■ **Aim of the exercise**:
Reproduce each line of the material precisely.

■ **Given information**:

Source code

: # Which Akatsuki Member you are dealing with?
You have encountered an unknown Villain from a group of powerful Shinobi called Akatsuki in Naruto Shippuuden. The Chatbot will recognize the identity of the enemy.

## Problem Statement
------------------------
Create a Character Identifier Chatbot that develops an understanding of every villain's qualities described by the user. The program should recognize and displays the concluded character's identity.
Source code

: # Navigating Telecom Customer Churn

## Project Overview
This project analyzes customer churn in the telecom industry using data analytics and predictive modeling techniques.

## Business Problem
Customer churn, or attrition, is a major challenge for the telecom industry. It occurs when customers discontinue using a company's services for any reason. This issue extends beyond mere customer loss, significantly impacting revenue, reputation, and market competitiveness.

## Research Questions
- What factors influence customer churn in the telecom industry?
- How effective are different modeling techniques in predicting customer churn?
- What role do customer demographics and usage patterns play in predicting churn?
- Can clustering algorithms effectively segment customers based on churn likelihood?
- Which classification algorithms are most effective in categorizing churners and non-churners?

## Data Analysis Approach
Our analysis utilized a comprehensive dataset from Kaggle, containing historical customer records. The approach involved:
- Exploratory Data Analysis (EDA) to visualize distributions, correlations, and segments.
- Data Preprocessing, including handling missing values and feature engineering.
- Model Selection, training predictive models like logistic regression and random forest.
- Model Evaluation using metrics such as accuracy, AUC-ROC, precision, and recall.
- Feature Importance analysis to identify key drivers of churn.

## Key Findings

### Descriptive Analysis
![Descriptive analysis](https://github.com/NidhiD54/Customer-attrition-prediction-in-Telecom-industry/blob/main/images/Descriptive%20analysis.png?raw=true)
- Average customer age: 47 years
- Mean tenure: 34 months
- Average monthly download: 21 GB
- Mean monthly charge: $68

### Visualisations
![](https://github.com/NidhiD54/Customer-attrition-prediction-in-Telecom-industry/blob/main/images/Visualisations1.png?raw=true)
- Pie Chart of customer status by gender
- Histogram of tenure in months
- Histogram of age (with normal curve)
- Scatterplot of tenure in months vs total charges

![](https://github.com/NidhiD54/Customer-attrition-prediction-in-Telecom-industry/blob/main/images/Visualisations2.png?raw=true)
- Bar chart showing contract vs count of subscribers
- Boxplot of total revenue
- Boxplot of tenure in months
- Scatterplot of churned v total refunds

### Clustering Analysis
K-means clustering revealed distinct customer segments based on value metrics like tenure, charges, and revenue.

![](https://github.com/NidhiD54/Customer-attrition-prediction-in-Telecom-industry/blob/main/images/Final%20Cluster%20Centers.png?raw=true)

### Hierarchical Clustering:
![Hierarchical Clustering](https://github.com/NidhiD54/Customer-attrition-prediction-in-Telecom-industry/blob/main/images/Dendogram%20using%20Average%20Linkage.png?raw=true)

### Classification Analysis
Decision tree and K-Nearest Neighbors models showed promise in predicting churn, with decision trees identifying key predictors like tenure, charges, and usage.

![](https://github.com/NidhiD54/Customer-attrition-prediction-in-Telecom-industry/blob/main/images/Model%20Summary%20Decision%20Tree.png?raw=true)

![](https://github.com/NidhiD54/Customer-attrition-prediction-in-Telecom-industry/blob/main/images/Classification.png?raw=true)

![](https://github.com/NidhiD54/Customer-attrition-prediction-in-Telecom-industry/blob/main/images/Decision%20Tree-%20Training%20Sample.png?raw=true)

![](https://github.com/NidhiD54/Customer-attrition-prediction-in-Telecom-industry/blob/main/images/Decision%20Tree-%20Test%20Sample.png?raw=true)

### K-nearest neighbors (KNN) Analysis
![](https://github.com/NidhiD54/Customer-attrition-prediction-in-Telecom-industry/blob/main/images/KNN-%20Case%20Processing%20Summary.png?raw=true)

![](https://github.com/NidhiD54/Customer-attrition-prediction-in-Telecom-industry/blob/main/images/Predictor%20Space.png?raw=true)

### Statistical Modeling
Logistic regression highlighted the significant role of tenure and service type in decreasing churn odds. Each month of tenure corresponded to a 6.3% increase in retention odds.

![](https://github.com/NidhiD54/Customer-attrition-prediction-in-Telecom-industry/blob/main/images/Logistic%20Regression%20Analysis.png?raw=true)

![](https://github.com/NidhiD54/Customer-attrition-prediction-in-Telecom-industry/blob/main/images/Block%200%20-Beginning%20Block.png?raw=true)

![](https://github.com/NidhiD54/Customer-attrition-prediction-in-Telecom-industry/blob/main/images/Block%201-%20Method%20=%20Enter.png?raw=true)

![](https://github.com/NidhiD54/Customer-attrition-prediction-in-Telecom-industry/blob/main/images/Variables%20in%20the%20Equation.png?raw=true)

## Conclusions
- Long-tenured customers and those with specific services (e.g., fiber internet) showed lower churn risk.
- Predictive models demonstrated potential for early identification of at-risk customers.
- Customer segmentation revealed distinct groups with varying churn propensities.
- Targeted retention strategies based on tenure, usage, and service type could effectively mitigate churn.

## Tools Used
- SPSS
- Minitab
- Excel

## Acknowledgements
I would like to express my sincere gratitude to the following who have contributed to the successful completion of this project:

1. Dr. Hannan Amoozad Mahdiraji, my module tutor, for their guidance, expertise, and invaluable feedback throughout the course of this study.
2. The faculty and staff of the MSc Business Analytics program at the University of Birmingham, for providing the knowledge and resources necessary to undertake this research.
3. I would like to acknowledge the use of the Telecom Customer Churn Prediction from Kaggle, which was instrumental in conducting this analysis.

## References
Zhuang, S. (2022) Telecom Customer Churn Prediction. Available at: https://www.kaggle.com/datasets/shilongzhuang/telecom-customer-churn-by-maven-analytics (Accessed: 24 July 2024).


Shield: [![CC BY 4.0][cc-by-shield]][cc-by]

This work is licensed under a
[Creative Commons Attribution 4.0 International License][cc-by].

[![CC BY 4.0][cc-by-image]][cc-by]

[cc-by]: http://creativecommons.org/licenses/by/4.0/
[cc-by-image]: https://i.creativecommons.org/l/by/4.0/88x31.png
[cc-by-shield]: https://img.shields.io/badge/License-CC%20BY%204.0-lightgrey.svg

■ **Task answer**:
Source code

: # Which Akatsuki Member you are dealing with?
You have encountered an unknown Villain from a group of powerful Shinobi called Akatsuki in Naruto Shippuuden. The Chatbot will recognize the identity of the enemy.

## Problem Statement
------------------------
Create a Character Identifier Chatbot that develops an understanding of every villain's qualities described by the user. The program should recognize and displays the concluded character's identity.
Source code

: # Navigating Telecom Customer Churn

## Project Overview
This project analyzes customer churn in the telecom industry using data analytics and predictive modeling techniques.

## Business Problem
Customer churn, or attrition, is a major challenge for the telecom industry. It occurs when customers discontinue using a company's services for any reason. This issue extends beyond mere customer loss, significantly impacting revenue, reputation, and market competitiveness.

## Research Questions
- What factors influence customer churn in the telecom industry?
- How effective are different modeling techniques in predicting customer churn?
- What role do customer demographics and usage patterns play in predicting churn?
- Can clustering algorithms effectively segment customers based on churn likelihood?
- Which classification algorithms are most effective in categorizing churners and non-churners?

## Data Analysis Approach
Our analysis utilized a comprehensive dataset from Kaggle, containing historical customer records. The approach involved:
- Exploratory Data Analysis (EDA) to visualize distributions, correlations, and segments.
- Data Preprocessing, including handling missing values and feature engineering.
- Model Selection, training predictive models like logistic regression and random forest.
- Model Evaluation using metrics such as accuracy, AUC-ROC, precision, and recall.
- Feature Importance analysis to identify key drivers of churn.

## Key Findings

### Descriptive Analysis
![Descriptive analysis](https://github.com/NidhiD54/Customer-attrition-prediction-in-Telecom-industry/blob/main/images/Descriptive%20analysis.png?raw=true)
- Average customer age: 47 years
- Mean tenure: 34 months
- Average monthly download: 21 GB
- Mean monthly charge: $68

### Visualisations
![](https://github.com/NidhiD54/Customer-attrition-prediction-in-Telecom-industry/blob/main/images/Visualisations1.png?raw=true)
- Pie Chart of customer status by gender
- Histogram of tenure in months
- Histogram of age (with normal curve)
- Scatterplot of tenure in months vs total charges

![](https://github.com/NidhiD54/Customer-attrition-prediction-in-Telecom-industry/blob/main/images/Visualisations2.png?raw=true)
- Bar chart showing contract vs count of subscribers
- Boxplot of total revenue
- Boxplot of tenure in months
- Scatterplot of churned v total refunds

### Clustering Analysis
K-means clustering revealed distinct customer segments based on value metrics like tenure, charges, and revenue.

![](https://github.com/NidhiD54/Customer-attrition-prediction-in-Telecom-industry/blob/main/images/Final%20Cluster%20Centers.png?raw=true)

### Hierarchical Clustering:
![Hierarchical Clustering](https://github.com/NidhiD54/Customer-attrition-prediction-in-Telecom-industry/blob/main/images/Dendogram%20using%20Average%20Linkage.png?raw=true)

### Classification Analysis
Decision tree and K-Nearest Neighbors models showed promise in predicting churn, with decision trees identifying key predictors like tenure, charges, and usage.

![](https://github.com/NidhiD54/Customer-attrition-prediction-in-Telecom-industry/blob/main/images/Model%20Summary%20Decision%20Tree.png?raw=true)

![](https://github.com/NidhiD54/Customer-attrition-prediction-in-Telecom-industry/blob/main/images/Classification.png?raw=true)

![](https://github.com/NidhiD54/Customer-attrition-prediction-in-Telecom-industry/blob/main/images/Decision%20Tree-%20Training%20Sample.png?raw=true)

![](https://github.com/NidhiD54/Customer-attrition-prediction-in-Telecom-industry/blob/main/images/Decision%20Tree-%20Test%20Sample.png?raw=true)

### K-nearest neighbors (KNN) Analysis
![](https://github.com/NidhiD54/Customer-attrition-prediction-in-Telecom-industry/blob/main/images/KNN-%20Case%20Processing%20Summary.png?raw=true)

![](https://github.com/NidhiD54/Customer-attrition-prediction-in-Telecom-industry/blob/main/images/Predictor%20Space.png?raw=true)

### Statistical Modeling
Logistic regression highlighted the significant role of tenure and service type in decreasing churn odds. Each month of tenure corresponded to a 6.3% increase in retention odds.

![](https://github.com/NidhiD54/Customer-attrition-prediction-in-Telecom-industry/blob/main/images/Logistic%20Regression%20Analysis.png?raw=true)

![](https://github.com/NidhiD54/Customer-attrition-prediction-in-Telecom-industry/blob/main/images/Block%200%20-Beginning%20Block.png?raw=true)

![](https://github.com/NidhiD54/Customer-attrition-prediction-in-Telecom-industry/blob/main/images/Block%201-%20Method%20=%20Enter.png?raw=true)

![](https://github.com/NidhiD54/Customer-attrition-prediction-in-Telecom-industry/blob/main/images/Variables%20in%20the%20Equation.png?raw=true)

## Conclusions
- Long-tenured customers and those with specific services (e.g., fiber internet) showed lower churn risk.
- Predictive models demonstrated potential for early identification of at-risk customers.
- Customer segmentation revealed distinct groups with varying churn propensities.
- Targeted retention strategies based on tenure, usage, and service type could effectively mitigate churn.

## Tools Used
- SPSS
- Minitab
- Excel

## Acknowledgements
I would like to express my sincere gratitude to the following who have contributed to the successful completion of this project:

1. Dr. Hannan Amoozad Mahdiraji, my module tutor, for their guidance, expertise, and invaluable feedback throughout the course of this study.
2. The faculty and staff of the MSc Business Analytics program at the University of Birmingham, for providing the knowledge and resources necessary to undertake this research.
3. I would like to acknowledge the use of the Telecom Customer Churn Prediction from Kaggle, which was instrumental in conducting this analysis.

## References
Zhuang, S. (2022) Telecom Customer Churn Prediction. Available at: https://www.kaggle.com/datasets/shilongzhuang/telecom-customer-churn-by-maven-analytics (Accessed: 24 July 2024).


Shield: [![CC BY 4.0][cc-by-shield]][cc-by]

This work is licensed under a
[Creative Commons Attribution 4.0 International License][cc-by].

[![CC BY 4.0][cc-by-image]][cc-by]

[cc-by]: http://creativecommons.org/licenses/by/4.0/
[cc-by-image]: https://i.creativecommons.org/l/by/4.0/88x31.png
[cc-by-shield]: https://img.shields.io/badge/License-CC%20BY%204.0-lightgrey.svg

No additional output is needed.